How glad I am that I did read A String in the Harp, and sooner rather than later! It is a fine tale about an American family spending a year in Wales, beginning six months after the accidental death of the wife and mother. Fifteen-year-old Jen has stayed behind in Massachusetts to continue her high school education, but when she comes to visit Dad, baby sister Becky, and troubled middle child Peter at Christmas, she is shaken by what she finds. Life in a quaint Welsh coastal town seems at first unbearably lonely, strange, and uncomfortable. Plus, Jen feels helpless to stop her family being pulled apart by conflict between Peter and their father. Just when Jen wants to flee back to the safety of the world she knows, Becky begs her to stay where she is needed. Once she begins to consider this outrageous idea, a new world opens up to Jen.
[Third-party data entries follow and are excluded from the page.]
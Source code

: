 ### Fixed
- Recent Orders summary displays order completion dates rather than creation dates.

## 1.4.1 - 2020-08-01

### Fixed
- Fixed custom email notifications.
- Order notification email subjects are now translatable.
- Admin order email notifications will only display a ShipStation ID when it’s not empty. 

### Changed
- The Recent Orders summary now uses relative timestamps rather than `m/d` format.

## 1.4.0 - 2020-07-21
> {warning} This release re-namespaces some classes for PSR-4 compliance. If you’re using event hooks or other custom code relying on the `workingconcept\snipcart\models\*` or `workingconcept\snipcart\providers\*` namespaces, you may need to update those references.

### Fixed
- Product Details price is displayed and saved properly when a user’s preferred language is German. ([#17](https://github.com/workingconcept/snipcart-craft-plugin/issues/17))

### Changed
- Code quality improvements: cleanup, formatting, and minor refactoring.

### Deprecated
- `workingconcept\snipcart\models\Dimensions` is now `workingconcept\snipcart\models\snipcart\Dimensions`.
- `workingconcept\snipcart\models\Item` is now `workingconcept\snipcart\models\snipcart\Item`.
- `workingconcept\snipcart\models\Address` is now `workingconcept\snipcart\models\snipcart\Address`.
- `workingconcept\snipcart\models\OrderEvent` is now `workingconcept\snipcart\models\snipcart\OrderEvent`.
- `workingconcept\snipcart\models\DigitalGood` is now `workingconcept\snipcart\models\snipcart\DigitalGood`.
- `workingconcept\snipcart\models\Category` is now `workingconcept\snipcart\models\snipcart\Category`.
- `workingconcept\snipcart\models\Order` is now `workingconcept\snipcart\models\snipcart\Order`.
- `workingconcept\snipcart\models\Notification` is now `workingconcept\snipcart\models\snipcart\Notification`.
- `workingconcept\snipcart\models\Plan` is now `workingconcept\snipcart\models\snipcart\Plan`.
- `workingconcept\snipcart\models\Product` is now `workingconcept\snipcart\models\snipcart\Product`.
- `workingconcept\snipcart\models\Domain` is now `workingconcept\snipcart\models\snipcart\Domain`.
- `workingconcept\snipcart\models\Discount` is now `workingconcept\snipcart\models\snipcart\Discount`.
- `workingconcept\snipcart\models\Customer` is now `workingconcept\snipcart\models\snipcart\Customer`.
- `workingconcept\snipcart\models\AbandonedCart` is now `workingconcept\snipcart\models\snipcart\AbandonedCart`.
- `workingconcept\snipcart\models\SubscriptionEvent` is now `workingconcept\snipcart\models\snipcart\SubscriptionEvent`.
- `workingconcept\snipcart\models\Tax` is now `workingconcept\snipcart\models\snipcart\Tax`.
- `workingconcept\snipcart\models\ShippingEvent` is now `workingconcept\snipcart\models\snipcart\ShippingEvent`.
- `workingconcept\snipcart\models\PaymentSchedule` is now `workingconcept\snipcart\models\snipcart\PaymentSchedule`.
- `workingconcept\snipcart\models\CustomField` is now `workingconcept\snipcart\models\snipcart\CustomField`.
Meanwhile, an old world is opening up to Peter. After bitterly resisting Wales and all things Welsh until he seems likely to do himself harm, Peter discovers an ancient, silver harp-key that begins showing him visions of a long-ago Wales. Through the eyes of a sixth-century bard named Taliesin, Peter glimpses a chapter of Welsh history that has passed into almost-forgotten legend, distorted by later ideas and preserved in a language spoken only in one tiny, rainswept country. Even though Jen worries rather than believes when she hears Peter's story, she joins him and a small group of Welsh friends in exploring the countryside, steep with sheep-dotted hills and steeped in ancient history, mystery, and a peculiar kind of magic. Gradually Peter figures out that the key chose him for a purpose, to complete some long-unfinished story that may never come to its end if a creepy curator from the national museum gets his way.

This is an unusual adventure in many ways. Much of it is an interior adventure, playing out in Peter's mind as the harp-key shows him its own history. The indoor parts are mainly the story of how a sojourn in a strange country helped heal the wounds that almost divided a family. The outdoor parts revel in revealing a country so small that you can see nearly all of it from a high hill, yet at the same time vast in the all-but-palpable layering of age upon age, of people millennia apart yet sharing the same home and culture. It makes me want to read The Mabinogion, the great book of Welsh legends, which I have had on my shelf for months if not years...and I shall read it soon, regardless of its unattractive cover!

1 comment:

CLM said...

Bond's book, Another Shore, is also well worth reading.